Introduction

Obesity is associated with an increased risk of cardiovascular mortality [1]. Bariatric surgery lowers this risk [2,3,4,5,6] by reducing the inflammatory milieu that is characteristic of obesity and by improving the metabolic comorbidities—including quantitative and functional changes in the lipoprotein profile [7]—associated with obesity, among others.

Atherogenic dyslipidaemia in patients with obesity is characterized by increased serum concentrations of triglycerides, decreased high-density lipoprotein cholesterol (HDLc) levels and by the presence of small, dense low-density lipoprotein cholesterol (LDLc) particles [8]. Low HDLc levels are an independent predictor of the risk of coronary heart disease and there is a strong, inverse association between HDLc levels and the rates of incident coronary heart disease events [9].

Bariatric surgery has a beneficial effect on lipid profile [10], including an increase in HDLc concentrations [11,12,13,14]. However, the chronology and predictors of this improvement in HDLc levels have not been well-established. Thus, the aim of this study was to evaluate the changes over time in HDLc concentrations after bariatric surgery and to determine the predictive factors of these changes.

Materials and Methods

This was a retrospective, observational study. We reviewed the medical records of all patients (n = 200) who underwent bariatric surgery and subsequently followed at our tertiary care centre (Hospital de la Santa Creu i Sant Pau, Barcelona, Spain) from January 2007 to March 2015. All patients met the National Institute of Health criteria for bariatric surgery [15]. Patients who required revisional surgery (n = 5) or who received pre- or postoperative treatment with fibrates (n = 10) were excluded from the analysis.

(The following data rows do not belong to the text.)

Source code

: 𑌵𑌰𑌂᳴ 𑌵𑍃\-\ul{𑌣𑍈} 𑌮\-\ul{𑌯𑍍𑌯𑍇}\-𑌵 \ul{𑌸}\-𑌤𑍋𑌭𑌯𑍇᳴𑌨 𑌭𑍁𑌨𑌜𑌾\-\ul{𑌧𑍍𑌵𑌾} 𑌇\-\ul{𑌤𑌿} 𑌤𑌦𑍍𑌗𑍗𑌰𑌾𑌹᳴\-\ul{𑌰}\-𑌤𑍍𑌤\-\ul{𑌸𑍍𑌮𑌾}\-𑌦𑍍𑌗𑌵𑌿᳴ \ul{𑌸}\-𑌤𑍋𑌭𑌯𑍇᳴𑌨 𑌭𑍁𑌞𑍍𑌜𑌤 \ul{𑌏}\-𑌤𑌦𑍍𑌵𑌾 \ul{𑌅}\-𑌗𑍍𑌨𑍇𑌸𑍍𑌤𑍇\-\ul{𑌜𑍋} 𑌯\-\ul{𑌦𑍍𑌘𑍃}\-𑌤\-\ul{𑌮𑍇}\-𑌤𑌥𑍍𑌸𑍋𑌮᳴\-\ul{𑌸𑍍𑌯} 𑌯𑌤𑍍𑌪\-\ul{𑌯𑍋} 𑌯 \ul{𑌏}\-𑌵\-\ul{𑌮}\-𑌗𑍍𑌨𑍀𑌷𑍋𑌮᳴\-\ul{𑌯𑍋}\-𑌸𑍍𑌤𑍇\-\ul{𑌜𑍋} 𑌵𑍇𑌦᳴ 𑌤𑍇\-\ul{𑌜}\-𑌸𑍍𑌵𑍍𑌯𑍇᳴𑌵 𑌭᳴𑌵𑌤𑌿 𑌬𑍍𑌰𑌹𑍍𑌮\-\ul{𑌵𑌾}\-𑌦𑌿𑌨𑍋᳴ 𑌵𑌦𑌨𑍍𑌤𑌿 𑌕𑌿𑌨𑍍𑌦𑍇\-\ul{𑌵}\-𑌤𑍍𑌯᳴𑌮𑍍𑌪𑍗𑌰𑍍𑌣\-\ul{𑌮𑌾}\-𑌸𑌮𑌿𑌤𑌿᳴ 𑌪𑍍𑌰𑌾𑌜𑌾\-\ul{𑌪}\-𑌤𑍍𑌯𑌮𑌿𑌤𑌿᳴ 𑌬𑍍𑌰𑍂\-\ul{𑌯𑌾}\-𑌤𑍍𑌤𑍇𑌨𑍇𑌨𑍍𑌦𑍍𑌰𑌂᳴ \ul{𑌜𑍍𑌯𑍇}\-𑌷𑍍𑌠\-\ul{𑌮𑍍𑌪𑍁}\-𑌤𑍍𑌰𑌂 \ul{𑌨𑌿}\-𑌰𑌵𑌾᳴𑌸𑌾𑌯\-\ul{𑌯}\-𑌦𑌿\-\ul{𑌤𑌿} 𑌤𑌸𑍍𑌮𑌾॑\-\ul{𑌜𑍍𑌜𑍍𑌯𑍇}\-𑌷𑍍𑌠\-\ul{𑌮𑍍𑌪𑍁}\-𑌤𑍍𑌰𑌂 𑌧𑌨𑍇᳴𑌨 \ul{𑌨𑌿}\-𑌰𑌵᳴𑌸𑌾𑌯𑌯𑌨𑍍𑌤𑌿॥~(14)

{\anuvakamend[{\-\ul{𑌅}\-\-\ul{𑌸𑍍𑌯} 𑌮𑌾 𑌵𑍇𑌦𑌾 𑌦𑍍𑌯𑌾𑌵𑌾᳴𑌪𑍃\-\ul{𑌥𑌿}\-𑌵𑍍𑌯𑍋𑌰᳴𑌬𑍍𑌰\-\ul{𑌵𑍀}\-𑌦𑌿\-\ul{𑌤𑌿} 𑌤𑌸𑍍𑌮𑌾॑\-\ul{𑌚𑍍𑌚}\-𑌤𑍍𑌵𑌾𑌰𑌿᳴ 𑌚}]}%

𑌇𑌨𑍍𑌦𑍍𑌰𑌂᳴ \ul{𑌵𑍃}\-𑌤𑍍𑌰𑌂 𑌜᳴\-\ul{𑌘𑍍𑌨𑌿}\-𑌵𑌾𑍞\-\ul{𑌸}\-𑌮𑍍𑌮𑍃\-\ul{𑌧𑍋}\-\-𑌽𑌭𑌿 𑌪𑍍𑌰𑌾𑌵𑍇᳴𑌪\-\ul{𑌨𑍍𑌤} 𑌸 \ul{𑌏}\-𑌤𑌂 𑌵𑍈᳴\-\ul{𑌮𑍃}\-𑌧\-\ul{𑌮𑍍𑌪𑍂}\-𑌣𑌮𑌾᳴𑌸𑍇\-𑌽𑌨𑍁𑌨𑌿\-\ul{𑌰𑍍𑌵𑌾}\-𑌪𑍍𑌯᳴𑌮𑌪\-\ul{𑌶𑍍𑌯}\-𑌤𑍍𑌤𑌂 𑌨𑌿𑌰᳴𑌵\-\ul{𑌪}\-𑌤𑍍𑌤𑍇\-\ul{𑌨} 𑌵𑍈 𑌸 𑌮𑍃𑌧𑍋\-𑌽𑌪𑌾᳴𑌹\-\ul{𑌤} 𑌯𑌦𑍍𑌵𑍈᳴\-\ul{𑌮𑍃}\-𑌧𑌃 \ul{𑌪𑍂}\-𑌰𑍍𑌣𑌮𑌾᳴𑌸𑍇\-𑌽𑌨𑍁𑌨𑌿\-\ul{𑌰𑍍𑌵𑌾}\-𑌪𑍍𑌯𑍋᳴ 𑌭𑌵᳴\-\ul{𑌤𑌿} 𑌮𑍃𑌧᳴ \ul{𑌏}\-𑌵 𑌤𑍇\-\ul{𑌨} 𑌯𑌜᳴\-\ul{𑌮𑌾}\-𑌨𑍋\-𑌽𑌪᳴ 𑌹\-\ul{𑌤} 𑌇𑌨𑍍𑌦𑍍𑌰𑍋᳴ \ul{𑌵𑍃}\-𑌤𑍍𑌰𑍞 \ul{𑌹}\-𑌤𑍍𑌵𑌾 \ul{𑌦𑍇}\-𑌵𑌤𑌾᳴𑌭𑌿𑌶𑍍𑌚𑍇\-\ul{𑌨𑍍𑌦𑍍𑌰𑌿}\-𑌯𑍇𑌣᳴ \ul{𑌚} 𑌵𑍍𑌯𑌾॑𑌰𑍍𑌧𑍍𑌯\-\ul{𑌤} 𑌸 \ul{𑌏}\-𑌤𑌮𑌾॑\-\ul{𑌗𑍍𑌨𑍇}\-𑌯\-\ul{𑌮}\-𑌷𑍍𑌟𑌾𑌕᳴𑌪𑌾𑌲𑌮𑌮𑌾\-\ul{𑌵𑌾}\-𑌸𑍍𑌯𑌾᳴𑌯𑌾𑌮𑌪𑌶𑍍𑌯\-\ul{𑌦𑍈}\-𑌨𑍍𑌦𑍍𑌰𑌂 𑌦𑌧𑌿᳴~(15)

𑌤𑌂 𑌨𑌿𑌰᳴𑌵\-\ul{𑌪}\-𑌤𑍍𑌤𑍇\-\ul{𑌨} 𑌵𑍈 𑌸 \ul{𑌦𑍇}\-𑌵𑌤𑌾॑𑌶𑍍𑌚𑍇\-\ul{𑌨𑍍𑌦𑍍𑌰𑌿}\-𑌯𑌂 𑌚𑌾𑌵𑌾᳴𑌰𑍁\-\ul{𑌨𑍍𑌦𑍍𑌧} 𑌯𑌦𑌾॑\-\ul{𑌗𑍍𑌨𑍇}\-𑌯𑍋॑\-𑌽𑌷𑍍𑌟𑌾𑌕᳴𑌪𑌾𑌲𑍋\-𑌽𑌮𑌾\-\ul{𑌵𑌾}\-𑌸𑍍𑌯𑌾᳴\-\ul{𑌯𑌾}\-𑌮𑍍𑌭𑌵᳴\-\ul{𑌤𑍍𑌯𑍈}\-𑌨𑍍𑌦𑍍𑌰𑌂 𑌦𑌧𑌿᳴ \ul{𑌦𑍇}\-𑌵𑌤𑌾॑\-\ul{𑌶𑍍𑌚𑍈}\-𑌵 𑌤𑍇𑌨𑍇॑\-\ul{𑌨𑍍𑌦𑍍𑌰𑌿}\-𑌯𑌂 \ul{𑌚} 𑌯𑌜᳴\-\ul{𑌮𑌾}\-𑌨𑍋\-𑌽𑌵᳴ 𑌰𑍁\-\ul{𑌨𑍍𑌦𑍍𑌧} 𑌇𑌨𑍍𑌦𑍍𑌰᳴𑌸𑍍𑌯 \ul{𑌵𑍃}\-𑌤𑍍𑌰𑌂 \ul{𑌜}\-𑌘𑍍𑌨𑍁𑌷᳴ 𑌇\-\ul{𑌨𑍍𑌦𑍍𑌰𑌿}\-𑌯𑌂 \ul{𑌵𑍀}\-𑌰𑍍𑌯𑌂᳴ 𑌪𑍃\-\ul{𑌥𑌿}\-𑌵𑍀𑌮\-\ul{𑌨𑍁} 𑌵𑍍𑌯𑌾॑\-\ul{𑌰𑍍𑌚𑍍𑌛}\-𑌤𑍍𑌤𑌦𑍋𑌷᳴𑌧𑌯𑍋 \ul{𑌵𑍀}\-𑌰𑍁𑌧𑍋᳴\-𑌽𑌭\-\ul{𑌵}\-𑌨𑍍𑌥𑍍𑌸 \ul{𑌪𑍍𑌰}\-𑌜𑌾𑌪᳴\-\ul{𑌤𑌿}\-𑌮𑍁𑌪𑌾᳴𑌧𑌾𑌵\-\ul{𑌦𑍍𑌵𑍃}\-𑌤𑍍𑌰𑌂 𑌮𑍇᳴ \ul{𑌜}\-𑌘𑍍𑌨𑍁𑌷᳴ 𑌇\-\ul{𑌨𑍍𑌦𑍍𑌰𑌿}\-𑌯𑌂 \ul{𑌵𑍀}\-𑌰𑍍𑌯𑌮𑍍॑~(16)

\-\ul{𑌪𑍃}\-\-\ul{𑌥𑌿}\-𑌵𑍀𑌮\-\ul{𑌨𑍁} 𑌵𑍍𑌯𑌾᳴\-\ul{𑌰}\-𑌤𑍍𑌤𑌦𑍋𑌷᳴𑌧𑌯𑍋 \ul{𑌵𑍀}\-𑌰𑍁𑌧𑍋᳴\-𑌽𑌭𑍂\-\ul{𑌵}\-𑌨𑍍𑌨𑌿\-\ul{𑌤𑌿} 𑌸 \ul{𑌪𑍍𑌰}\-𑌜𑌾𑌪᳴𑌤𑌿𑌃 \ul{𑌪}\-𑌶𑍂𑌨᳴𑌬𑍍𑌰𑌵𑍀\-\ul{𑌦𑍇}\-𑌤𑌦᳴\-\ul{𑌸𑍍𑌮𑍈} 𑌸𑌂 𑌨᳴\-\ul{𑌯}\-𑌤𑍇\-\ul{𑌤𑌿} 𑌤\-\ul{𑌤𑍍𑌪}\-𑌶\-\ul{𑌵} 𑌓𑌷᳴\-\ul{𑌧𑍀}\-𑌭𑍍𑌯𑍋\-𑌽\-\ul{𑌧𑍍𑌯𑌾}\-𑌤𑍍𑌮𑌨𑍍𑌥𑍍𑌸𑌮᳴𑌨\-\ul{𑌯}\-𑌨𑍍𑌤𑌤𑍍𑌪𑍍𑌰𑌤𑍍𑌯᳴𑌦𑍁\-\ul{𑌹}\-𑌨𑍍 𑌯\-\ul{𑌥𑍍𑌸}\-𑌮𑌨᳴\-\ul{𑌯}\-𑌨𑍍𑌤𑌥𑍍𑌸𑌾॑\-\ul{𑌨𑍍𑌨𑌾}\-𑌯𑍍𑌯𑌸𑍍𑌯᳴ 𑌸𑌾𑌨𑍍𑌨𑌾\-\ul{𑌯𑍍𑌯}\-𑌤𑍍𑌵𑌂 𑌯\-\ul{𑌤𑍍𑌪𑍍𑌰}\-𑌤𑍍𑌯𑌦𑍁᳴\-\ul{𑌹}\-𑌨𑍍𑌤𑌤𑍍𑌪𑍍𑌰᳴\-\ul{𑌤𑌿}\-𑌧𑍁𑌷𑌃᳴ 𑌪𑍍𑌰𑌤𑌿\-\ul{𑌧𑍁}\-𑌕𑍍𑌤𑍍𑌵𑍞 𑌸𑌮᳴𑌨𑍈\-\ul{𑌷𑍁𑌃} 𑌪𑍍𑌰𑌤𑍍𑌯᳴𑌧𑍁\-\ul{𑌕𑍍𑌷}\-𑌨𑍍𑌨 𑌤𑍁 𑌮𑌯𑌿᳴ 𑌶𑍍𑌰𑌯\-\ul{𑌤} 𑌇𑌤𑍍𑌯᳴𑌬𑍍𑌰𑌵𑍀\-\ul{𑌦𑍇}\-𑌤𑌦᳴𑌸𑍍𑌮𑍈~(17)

An ad hoc questionnaire was developed to collect demographic, anthropometric, and clinical data about the presence and treatment of obesity-related metabolic comorbidities (diabetes, hypertension, dyslipidaemia, and obstructive sleep apnoea [OSA] syndrome). Hypertension was defined according to the criteria established by the European Society of Hypertension (ESH)/European Society of Cardiology (ESC) [16]. Diabetes was defined according to the criteria of the American Diabetes Association [17]. Dyslipidaemia was defined as the presence of any of the following: triglyceride concentrations ≥ 1.7 mmol/L, HDLc concentrations < 1 mmol/L in men or < 1.3 mmol/l in women, LDLc concentrations > 4.14 mmol/L, or hypolipidemic treatment.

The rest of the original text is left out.